Both litigators and courts have failed to use a tool that avoids direct confrontation with Almendarez-Torres and has been approved by an overwhelming majority of the Court: application of the Doctrine of Constitutional Avoidance to Almendarez-Torres where the underlying statute does not expressly address questions of pleading and proof. In both Haley and Shepard, the Supreme Court found that application and extension of Almendarez-Torres raised serious constitutional questions to be avoided if possible (as briefed here on the ACCA).

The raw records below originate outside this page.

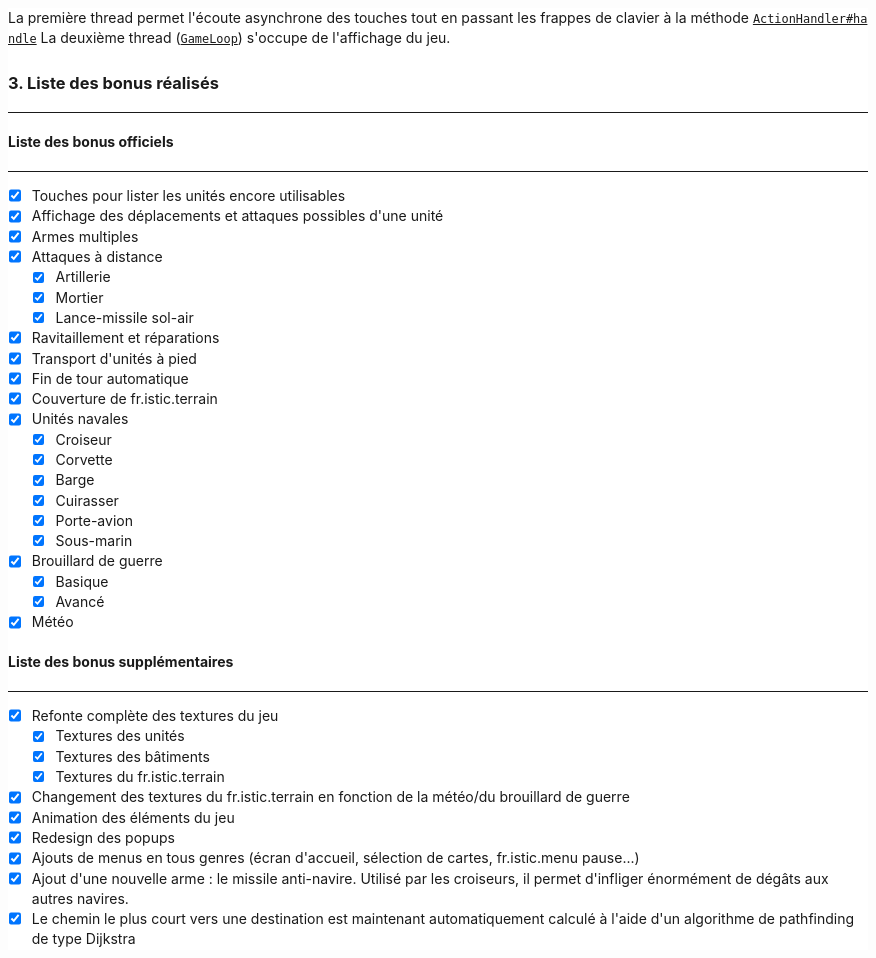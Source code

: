 La première thread permet l'écoute asynchrone des touches tout en passant les frappes de clavier à la
méthode [`ActionHandler#handle`](src/main/fr.istic.game/ActionHandler.java)
La deuxième thread ([`GameLoop`](src/main/fr.istic.game/GameLoop.java)) s'occupe de l'affichage du jeu.

<a name="report-bonus-list"></a>

### 3. Liste des bonus réalisés

---

#### Liste des bonus officiels

---

- [X] Touches pour lister les unités encore utilisables
- [X] Affichage des déplacements et attaques possibles d'une unité
- [X] Armes multiples
- [X] Attaques à distance
    - [X] Artillerie
    - [X] Mortier
    - [X] Lance-missile sol-air
- [X] Ravitaillement et réparations
- [X] Transport d'unités à pied
- [X] Fin de tour automatique
- [X] Couverture de fr.istic.terrain
- [X] Unités navales
    - [X] Croiseur
    - [X] Corvette
    - [X] Barge
    - [X] Cuirasser
    - [X] Porte-avion
    - [X] Sous-marin
- [X] Brouillard de guerre
    - [X] Basique
    - [X] Avancé
- [X] Météo

#### Liste des bonus supplémentaires

---

- [X] Refonte complète des textures du jeu
    - [X] Textures des unités
    - [X] Textures des bâtiments
    - [X] Textures du fr.istic.terrain
- [X] Changement des textures du fr.istic.terrain en fonction de la météo/du brouillard de guerre
- [X] Animation des éléments du jeu
- [X] Redesign des popups
- [X] Ajouts de menus en tous genres (écran d'accueil, sélection de cartes, fr.istic.menu pause...)
- [X] Ajout d'une nouvelle arme : le missile anti-navire. Utilisé par les croiseurs, il permet d'infliger énormément
  de dégâts aux autres navires.
- [X] Le chemin le plus court vers une destination est maintenant automatiquement calculé à l'aide d'un algorithme
  de pathfinding de type Dijkstra

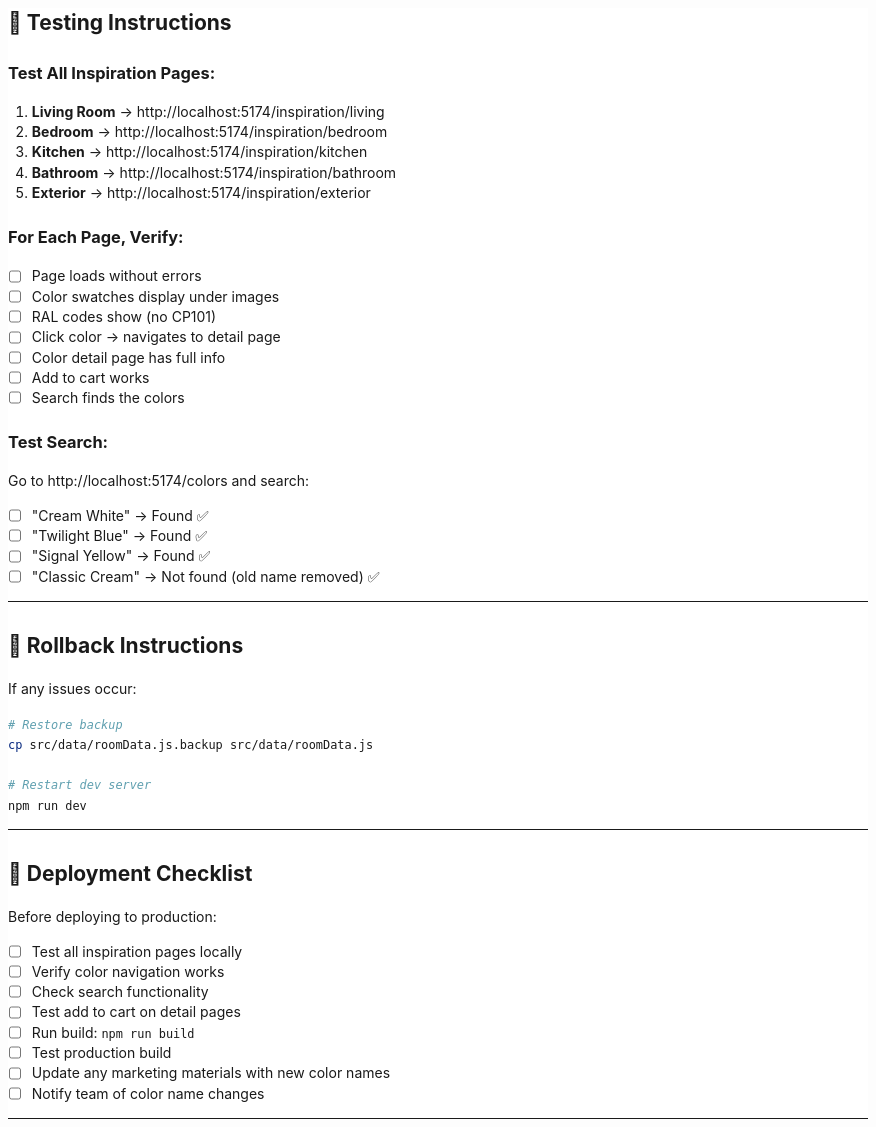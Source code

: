 ## 🧪 Testing Instructions

### Test All Inspiration Pages:

1. **Living Room** → http://localhost:5174/inspiration/living
2. **Bedroom** → http://localhost:5174/inspiration/bedroom
3. **Kitchen** → http://localhost:5174/inspiration/kitchen
4. **Bathroom** → http://localhost:5174/inspiration/bathroom
5. **Exterior** → http://localhost:5174/inspiration/exterior

### For Each Page, Verify:
- [ ] Page loads without errors
- [ ] Color swatches display under images
- [ ] RAL codes show (no CP101)
- [ ] Click color → navigates to detail page
- [ ] Color detail page has full info
- [ ] Add to cart works
- [ ] Search finds the colors

### Test Search:
Go to http://localhost:5174/colors and search:
- [ ] "Cream White" → Found ✅
- [ ] "Twilight Blue" → Found ✅
- [ ] "Signal Yellow" → Found ✅
- [ ] "Classic Cream" → Not found (old name removed) ✅

---

## 🔄 Rollback Instructions

If any issues occur:

```bash
# Restore backup
cp src/data/roomData.js.backup src/data/roomData.js

# Restart dev server
npm run dev
```

---

## 🚀 Deployment Checklist

Before deploying to production:

- [ ] Test all inspiration pages locally
- [ ] Verify color navigation works
- [ ] Check search functionality
- [ ] Test add to cart on detail pages
- [ ] Run build: `npm run build`
- [ ] Test production build
- [ ] Update any marketing materials with new color names
- [ ] Notify team of color name changes

---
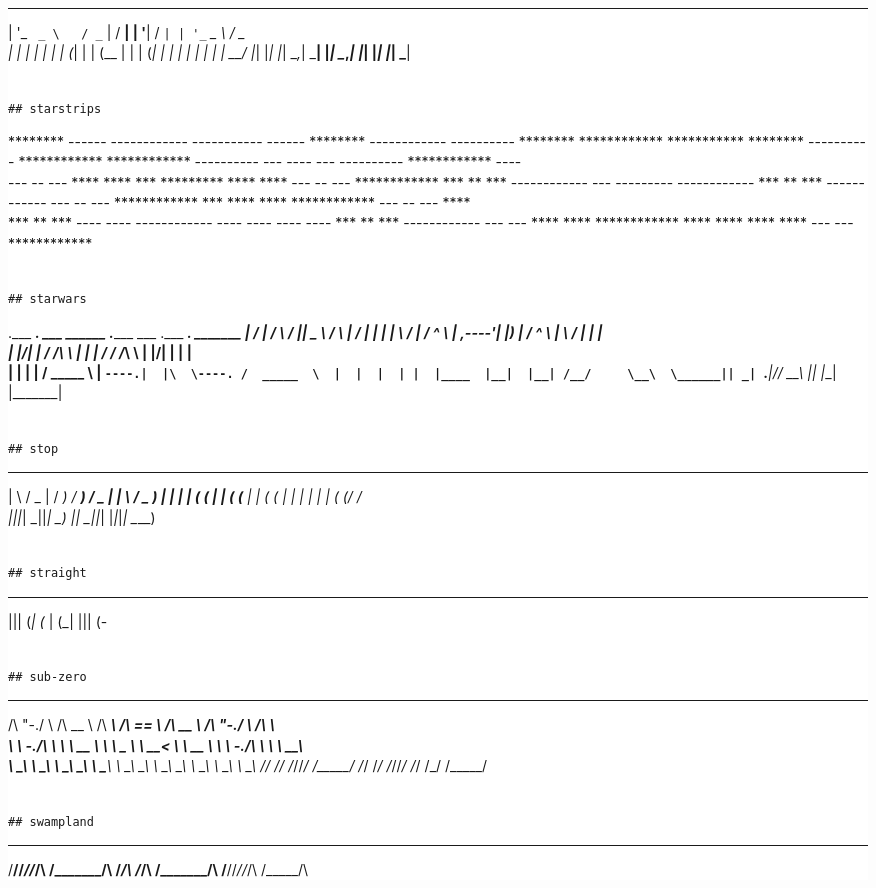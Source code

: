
 ```
```
  _ __ ___     __ _    ___   _ __    __ _   _ __ ___     ___ 
 | '_ ` _ \   / _` |  / __| | '__|  / _` | | '_ ` _ \   / _ \
 | | | | | | | (_| | | (__  | |    | (_| | | | | | | | |  __/
 |_| |_| |_|  \__,_|  \___| |_|     \__,_| |_| |_| |_|  \___|
```

## starstrips
```
  ********      ------    ------------ -----------     ------      ********   ------------ 
 ----------    ********   ************ ***********    ********    ----------  ************ 
************  ----------  ---          ----    ---   ----------  ************ ----         
---  --  --- ****    **** ***          *********    ****    **** ---  --  --- ************ 
***  **  *** ------------ ---          ---------    ------------ ***  **  *** ------------ 
---  --  --- ************ ***          ****  ****   ************ ---  --  --- ****         
***  **  *** ----    ---- ------------ ----   ----  ----    ---- ***  **  *** ------------ 
---      --- ****    **** ************ ****    **** ****    **** ---      --- ************ 
```

## starwars
```
.___  ___.      ___        ______ .______           ___      .___  ___.  _______ 
|   \/   |     /   \      /      ||   _  \         /   \     |   \/   | |   ____|
|  \  /  |    /  ^  \    |  ,----'|  |_)  |       /  ^  \    |  \  /  | |  |__   
|  |\/|  |   /  /_\  \   |  |     |      /       /  /_\  \   |  |\/|  | |   __|  
|  |  |  |  /  _____  \  |  `----.|  |\  \----. /  _____  \  |  |  |  | |  |____ 
|__|  |__| /__/     \__\  \______|| _| `._____|/__/     \__\ |__|  |__| |_______|
```

## stop
```
 ____     ____    ____    ____    ____   ____     ____  
|    \   / _  |  / ___)  / ___)  / _  | |    \   / _  ) 
| | | | ( ( | | ( (___  | |     ( ( | | | | | | ( (/ /  
|_|_|_|  \_||_|  \____) |_|      \_||_| |_|_|_|  \____) 
```

## straight
```
 _   _   _  _  _   _   _ 
||| (_| (_ |  (_| ||| (- 
```

## sub-zero
```
 __    __     ______     ______     ______     ______     __    __     ______    
/\ "-./  \   /\  __ \   /\  ___\   /\  == \   /\  __ \   /\ "-./  \   /\  ___\   
\ \ \-./\ \  \ \  __ \  \ \ \____  \ \  __<   \ \  __ \  \ \ \-./\ \  \ \  __\   
 \ \_\ \ \_\  \ \_\ \_\  \ \_____\  \ \_\ \_\  \ \_\ \_\  \ \_\ \ \_\  \ \_____\ 
  \/_/  \/_/   \/_/\/_/   \/_____/   \/_/ /_/   \/_/\/_/   \/_/  \/_/   \/_____/ 
```

## swampland
```
 ___ __ __       ________        ______        ______         ________        ___ __ __       ______       
/__//_//_/\     /_______/\      /_____/\      /_____/\       /_______/\      /__//_//_/\     /_____/\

With no reference to the Doctrine of Constitutional Avoidance, the Fourth Circuit has split on whether enhancements under the Armed Career Criminal Act requires compliance with the Fifth and Sixth Amendments. Myriad illegal reentry cases are resolved by blind adherence to Almendarez-Torres despite the availability of a statutory argument to avoid serious constitutional doubts, as briefed here. As Justice Thomas put it in his dissent from denial of certiorari in Rangel-Reyes, "And until we [review Almendarez-Torres], countless criminal defendants will be denied the full protection afforded by the Fifth and Sixth Amendments, notwithstanding the agreement of a majority of the Court that this result is unconstitutional."

The most important place for application of the Doctrine of Constitutional Avoidance is on the standard for proving guidelines enhancements. The sentencing statutes provide no guidance on this question. Nevertheless, prison sentences are routinely enhanced by a standard of less than a reasonable doubt when the statutes leave the courts free to interpret them to require the traditional standard of proof for depriving a person of liberty (as blogged here and here).

A grant of certiorari on any of these issues would alert lower courts to the availability of the alternative manner to resolve the post-Apprendi doubts about the scope of Fifth and Sixth Amendment protections. The large number of affected cases, the liberty at stake, and the chronic failure to apply the holdings of Haley and Shepard warrant the Court’s intervention without delay.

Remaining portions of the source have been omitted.